Люся ничего не ответила, упала на тахту лицом в подушку и заплакала беззвучно, горько, вздрагивая всей спиной, Лицо Надежды Павловны покрылось красными пятнам, пенсне, слетев с переносицы, болталось на шнурке; не зная, что делать, она почему-то стала торопливо переодеваться, точно собиралась куда-то и зачем-то идти, — спорить, требовать, возмущаться.

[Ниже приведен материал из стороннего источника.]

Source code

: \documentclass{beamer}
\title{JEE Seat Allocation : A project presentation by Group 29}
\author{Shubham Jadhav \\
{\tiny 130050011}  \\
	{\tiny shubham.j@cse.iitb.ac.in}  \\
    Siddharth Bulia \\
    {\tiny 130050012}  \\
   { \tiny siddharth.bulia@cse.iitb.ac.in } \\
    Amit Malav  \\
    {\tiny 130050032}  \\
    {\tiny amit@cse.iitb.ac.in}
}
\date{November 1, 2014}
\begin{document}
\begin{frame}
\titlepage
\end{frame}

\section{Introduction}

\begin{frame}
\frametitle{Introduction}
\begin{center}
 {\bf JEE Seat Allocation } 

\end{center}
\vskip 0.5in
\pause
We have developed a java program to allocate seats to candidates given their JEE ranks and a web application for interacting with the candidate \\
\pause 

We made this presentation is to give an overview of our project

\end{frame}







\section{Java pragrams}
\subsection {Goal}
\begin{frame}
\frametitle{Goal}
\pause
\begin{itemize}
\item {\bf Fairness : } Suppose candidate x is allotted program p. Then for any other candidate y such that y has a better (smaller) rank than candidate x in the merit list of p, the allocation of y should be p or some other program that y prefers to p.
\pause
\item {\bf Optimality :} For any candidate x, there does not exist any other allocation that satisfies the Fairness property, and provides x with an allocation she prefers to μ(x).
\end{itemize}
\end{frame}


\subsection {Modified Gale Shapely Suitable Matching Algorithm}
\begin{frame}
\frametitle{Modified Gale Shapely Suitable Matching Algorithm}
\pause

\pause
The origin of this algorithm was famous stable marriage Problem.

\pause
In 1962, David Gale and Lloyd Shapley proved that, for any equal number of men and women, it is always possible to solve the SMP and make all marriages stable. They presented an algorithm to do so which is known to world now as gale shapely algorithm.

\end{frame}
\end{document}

— Защищала тебя, оберегала, — заговорила она прерывисто. — Теперь вижу, что напрасно! — Она сбросила с себя халат, кинула его на спинку стула — шелковый, он скользнул на пол, она не подняла. — Отец был прав. Что мы скажем ему теперь? Ох, господи!.. — с отчаянием воскликнула она, надевая на себя юбку и кофточку. — Еще в прошлом году надо было прогнать тебя учиться, а я пожалела своим глупым сердцем, на курорт послала — гуляй, дочка, набирайся сил. Набралась! Сколько раз я говорила тебе: садись, Люся, учи уроки, готовься!.. Подготовилась! Ах, боже мой, за что такое наказание?!.
Слушая обидные, но справедливые причитания Надежды Павловны, Люся всхлипывала все громче и громче — от жалости к себе и матери.
— Перестань скулить, несчастная! — выкрикнула Надежда Павловна, стоя в грозной позе обвинителя, и, испугавшись своего громкого голоса, взглянув на дверь кабинета, шопотом прибавила. — Плачем дела не поправишь. Встань, сними пальто… и иди докладывай отцу…
Леонид Гордеевич вышел сам, в жилетке, с расстегнутым воротом рубахи, недовольный, с тяжелым и вопросительным взглядом мрачных глаз: он не любил, когда ему мешали.
— Что здесь происходит? — спросил он, недоумевающе оглядываясь.
Надежда Павловна поняла, что скрывать случившееся и выгораживать дочь было бы глупо, нетактично, и она, первый раз в жизни встав на сторону Леонида Гордеевича, решительно и твердо произнесла:
— Не выдержала.
— Что не выдержала?
— Экзаменов в университет. Не приняли ее.
— Не приняли?.. — спросил он, расширив глаза.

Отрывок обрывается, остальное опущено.